*** Opening Data for review ***

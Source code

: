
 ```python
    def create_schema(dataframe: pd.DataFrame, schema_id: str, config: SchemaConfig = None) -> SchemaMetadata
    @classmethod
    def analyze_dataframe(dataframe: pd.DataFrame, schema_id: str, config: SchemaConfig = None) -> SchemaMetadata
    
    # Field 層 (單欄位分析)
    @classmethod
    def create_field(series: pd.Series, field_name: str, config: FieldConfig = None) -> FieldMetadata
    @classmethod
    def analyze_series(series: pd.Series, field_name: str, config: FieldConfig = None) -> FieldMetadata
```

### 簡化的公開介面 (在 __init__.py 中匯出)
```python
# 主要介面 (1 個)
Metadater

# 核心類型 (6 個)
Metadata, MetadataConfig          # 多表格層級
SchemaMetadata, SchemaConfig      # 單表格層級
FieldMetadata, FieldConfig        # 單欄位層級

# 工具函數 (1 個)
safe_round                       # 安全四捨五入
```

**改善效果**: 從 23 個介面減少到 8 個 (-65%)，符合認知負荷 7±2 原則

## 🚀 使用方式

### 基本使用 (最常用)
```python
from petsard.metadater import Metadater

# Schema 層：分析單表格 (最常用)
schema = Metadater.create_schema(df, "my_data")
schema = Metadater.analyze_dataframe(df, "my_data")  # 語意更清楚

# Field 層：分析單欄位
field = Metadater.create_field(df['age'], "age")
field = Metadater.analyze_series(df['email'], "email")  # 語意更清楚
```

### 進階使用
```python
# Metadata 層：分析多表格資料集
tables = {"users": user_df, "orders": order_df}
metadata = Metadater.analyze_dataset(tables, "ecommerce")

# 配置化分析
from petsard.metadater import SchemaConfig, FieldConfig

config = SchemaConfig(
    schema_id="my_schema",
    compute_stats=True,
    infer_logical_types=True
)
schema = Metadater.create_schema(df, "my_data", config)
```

*** Closing Data for review ***

Action item: Quote exactly the stretch of lines above that starts at the first one and ends at the line with "### 基本使用 (最常用)", and nothing beyond it.

Task result:
Source code

:
 ```python
    def create_schema(dataframe: pd.DataFrame, schema_id: str, config: SchemaConfig = None) -> SchemaMetadata
    @classmethod
    def analyze_dataframe(dataframe: pd.DataFrame, schema_id: str, config: SchemaConfig = None) -> SchemaMetadata
    
    # Field 層 (單欄位分析)
    @classmethod
    def create_field(series: pd.Series, field_name: str, config: FieldConfig = None) -> FieldMetadata
    @classmethod
    def analyze_series(series: pd.Series, field_name: str, config: FieldConfig = None) -> FieldMetadata
```

### 簡化的公開介面 (在 __init__.py 中匯出)
```python
# 主要介面 (1 個)
Metadater

# 核心類型 (6 個)
Metadata, MetadataConfig          # 多表格層級
SchemaMetadata, SchemaConfig      # 單表格層級
FieldMetadata, FieldConfig        # 單欄位層級

# 工具函數 (1 個)
safe_round                       # 安全四捨五入
```

**改善效果**: 從 23 個介面減少到 8 個 (-65%)，符合認知負荷 7±2 原則

## 🚀 使用方式

### 基本使用 (最常用)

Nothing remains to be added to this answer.